INSTRUCTIONS TO FOLLOW: Copy, from the material below, each line that contains the word "scripts".

===============

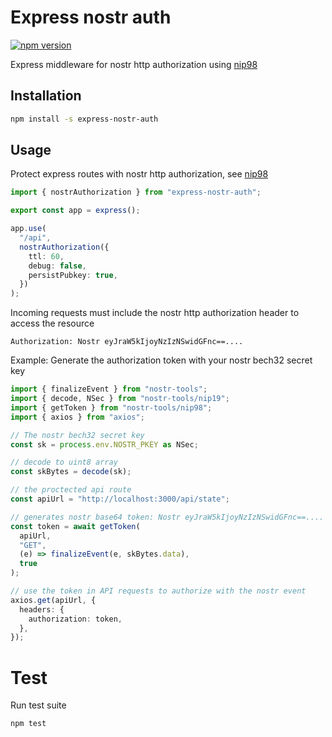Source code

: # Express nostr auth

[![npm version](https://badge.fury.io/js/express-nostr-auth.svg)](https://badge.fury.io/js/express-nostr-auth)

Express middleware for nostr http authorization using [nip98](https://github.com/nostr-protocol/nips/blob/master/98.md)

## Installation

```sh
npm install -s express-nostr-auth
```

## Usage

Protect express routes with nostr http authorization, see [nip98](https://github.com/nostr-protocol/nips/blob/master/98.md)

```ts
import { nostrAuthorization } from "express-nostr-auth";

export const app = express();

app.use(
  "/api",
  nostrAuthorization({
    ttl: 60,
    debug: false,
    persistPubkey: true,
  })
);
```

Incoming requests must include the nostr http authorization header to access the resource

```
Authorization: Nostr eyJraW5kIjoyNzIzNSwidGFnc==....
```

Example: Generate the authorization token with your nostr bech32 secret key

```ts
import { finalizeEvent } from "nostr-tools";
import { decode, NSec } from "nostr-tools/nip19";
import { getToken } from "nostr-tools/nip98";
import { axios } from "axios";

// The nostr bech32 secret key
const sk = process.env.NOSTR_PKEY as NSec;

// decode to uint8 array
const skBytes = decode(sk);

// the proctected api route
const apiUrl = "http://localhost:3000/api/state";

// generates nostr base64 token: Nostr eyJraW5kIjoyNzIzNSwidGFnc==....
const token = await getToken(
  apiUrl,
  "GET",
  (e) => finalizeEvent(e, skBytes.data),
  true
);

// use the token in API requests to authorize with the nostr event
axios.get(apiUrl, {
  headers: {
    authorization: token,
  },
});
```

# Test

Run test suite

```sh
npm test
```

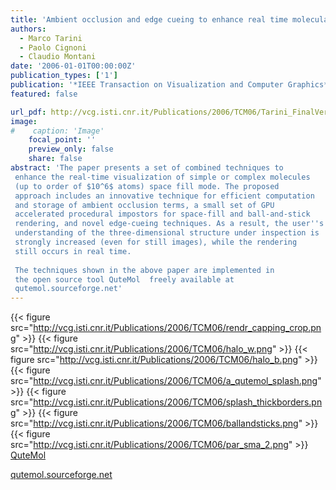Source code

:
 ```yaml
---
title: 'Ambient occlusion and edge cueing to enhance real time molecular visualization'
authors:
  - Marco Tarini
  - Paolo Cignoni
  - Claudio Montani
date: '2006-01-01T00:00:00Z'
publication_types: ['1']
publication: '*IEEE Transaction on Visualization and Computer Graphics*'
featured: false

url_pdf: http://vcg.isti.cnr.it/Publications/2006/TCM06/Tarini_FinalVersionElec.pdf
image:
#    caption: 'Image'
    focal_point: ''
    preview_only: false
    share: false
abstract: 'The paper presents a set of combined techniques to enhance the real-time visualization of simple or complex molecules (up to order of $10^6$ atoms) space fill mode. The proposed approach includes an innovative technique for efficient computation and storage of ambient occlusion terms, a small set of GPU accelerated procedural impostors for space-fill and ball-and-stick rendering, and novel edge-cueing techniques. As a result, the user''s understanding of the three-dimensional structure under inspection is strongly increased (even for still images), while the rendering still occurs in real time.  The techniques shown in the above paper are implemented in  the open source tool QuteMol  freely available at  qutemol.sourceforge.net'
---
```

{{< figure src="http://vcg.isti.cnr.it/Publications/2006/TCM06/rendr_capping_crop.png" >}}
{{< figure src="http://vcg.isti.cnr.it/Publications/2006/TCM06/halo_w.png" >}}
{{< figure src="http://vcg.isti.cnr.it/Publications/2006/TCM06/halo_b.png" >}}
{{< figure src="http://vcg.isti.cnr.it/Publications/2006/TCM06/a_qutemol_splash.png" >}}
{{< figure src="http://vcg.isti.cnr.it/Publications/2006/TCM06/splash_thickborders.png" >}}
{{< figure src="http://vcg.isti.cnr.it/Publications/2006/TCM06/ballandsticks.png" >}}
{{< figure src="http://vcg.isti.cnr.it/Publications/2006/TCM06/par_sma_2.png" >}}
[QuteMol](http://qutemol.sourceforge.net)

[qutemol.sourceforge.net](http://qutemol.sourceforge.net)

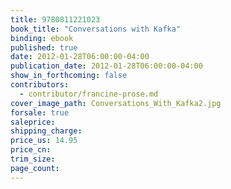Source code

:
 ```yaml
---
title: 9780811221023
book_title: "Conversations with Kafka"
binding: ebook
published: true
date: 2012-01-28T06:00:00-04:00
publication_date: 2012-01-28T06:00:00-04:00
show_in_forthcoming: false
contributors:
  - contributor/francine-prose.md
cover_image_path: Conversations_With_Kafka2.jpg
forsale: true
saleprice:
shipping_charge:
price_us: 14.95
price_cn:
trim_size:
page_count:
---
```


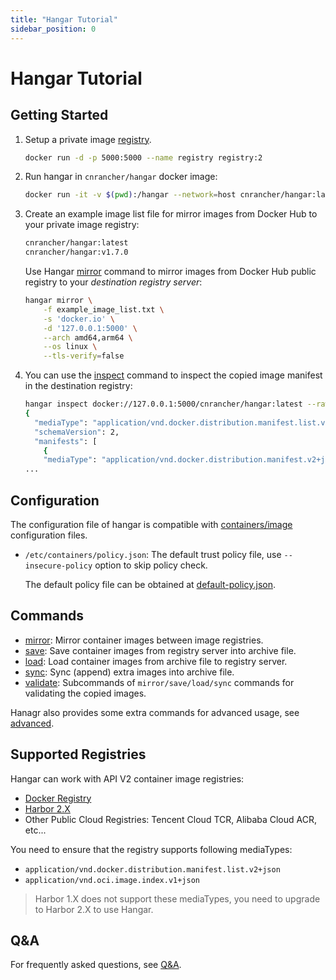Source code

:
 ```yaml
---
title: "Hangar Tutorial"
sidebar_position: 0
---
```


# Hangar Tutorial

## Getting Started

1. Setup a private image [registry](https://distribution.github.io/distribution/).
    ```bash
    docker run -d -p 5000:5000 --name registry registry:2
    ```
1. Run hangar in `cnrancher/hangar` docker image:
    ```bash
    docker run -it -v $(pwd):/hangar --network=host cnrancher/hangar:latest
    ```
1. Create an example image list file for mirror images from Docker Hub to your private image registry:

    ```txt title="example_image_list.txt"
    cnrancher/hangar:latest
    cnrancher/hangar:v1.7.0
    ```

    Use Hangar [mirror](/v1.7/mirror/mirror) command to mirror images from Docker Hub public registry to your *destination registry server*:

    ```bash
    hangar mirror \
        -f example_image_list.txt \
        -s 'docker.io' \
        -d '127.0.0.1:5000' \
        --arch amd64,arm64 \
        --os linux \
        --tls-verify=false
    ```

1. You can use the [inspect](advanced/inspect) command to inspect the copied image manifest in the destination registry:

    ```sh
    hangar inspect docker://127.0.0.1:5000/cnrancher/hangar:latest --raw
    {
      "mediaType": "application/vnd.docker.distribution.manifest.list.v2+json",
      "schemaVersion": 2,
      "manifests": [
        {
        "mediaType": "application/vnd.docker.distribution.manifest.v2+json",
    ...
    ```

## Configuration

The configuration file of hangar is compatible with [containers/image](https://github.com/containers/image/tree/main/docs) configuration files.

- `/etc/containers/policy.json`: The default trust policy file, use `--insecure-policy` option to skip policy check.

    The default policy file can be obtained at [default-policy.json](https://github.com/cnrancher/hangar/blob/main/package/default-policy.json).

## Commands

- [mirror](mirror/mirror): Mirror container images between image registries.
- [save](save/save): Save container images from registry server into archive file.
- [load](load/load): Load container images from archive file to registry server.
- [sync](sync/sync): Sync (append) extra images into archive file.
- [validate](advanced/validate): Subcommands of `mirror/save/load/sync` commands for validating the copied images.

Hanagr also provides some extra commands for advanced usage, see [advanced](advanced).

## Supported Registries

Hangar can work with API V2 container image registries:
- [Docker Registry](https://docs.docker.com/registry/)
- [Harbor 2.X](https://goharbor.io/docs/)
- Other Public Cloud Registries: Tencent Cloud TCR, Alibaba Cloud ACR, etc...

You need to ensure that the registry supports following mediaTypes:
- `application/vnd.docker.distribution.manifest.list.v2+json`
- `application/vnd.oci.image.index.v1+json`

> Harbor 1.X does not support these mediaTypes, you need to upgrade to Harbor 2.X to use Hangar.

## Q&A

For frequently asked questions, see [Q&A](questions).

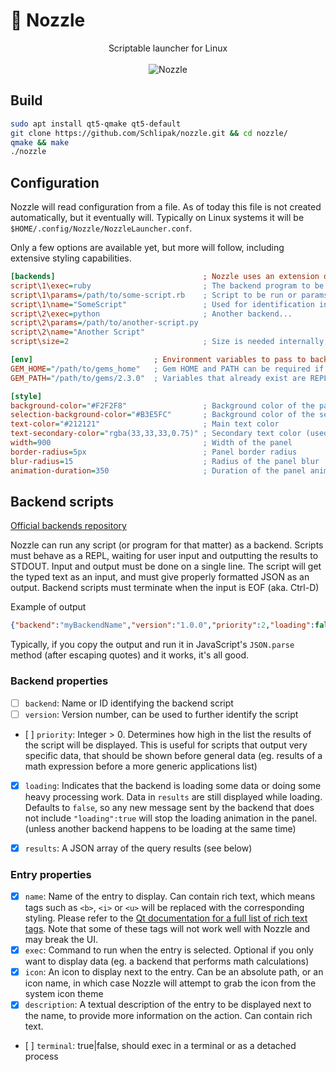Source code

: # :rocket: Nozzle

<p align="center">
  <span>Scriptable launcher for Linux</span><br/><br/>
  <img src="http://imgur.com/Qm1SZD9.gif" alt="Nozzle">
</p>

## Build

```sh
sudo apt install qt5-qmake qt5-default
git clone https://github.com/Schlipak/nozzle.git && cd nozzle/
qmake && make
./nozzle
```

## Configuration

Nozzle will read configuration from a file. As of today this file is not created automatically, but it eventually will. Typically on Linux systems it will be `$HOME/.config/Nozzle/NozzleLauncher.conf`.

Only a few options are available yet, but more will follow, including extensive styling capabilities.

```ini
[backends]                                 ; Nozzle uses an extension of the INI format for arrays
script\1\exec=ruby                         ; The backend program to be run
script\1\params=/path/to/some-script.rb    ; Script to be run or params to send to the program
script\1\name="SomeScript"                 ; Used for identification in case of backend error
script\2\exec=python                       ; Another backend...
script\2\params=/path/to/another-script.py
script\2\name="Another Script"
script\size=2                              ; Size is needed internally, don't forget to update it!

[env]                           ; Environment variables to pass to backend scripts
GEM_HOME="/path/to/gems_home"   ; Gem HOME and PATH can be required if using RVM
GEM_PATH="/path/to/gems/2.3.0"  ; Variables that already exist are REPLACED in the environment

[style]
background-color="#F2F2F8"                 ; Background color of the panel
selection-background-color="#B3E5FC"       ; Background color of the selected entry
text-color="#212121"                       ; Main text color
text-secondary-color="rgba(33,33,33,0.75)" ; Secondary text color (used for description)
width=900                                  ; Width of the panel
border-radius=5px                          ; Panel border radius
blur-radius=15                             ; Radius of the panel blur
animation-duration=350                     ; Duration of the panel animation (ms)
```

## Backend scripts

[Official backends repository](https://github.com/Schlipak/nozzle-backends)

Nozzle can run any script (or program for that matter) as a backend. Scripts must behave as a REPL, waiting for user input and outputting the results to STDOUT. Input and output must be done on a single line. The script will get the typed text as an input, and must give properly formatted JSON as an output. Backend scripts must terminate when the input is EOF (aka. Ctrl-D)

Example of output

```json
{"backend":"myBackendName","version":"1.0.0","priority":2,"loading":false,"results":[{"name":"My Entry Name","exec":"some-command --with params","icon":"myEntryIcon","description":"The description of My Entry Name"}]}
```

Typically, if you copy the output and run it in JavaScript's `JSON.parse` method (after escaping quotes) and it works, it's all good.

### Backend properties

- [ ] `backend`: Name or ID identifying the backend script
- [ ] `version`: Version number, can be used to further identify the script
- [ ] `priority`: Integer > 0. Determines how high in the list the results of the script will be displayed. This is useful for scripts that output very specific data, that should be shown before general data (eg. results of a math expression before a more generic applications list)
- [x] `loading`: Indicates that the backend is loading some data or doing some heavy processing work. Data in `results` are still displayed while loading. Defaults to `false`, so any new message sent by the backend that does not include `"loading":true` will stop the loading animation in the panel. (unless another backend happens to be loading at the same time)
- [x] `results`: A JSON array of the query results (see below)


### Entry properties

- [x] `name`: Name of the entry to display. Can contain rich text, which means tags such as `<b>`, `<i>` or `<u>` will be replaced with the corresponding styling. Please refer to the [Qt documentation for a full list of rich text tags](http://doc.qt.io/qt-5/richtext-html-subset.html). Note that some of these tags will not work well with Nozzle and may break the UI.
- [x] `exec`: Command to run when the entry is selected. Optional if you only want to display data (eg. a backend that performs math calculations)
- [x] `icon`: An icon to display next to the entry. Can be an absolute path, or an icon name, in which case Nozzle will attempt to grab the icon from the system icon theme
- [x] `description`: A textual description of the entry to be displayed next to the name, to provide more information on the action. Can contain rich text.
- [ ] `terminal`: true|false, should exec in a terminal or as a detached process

===============

PROBLEM SOLUTION:
[env]                           ; Environment variables to pass to backend scripts
## Backend scripts
Nozzle can run any script (or program for that matter) as a backend. Scripts must behave as a REPL, waiting for user input and outputting the results to STDOUT. Input and output must be done on a single line. The script will get the typed text as an input, and must give properly formatted JSON as an output. Backend scripts must terminate when the input is EOF (aka. Ctrl-D)
- [ ] `priority`: Integer > 0. Determines how high in the list the results of the script will be displayed. This is useful for scripts that output very specific data, that should be shown before general data (eg. results of a math expression before a more generic applications list)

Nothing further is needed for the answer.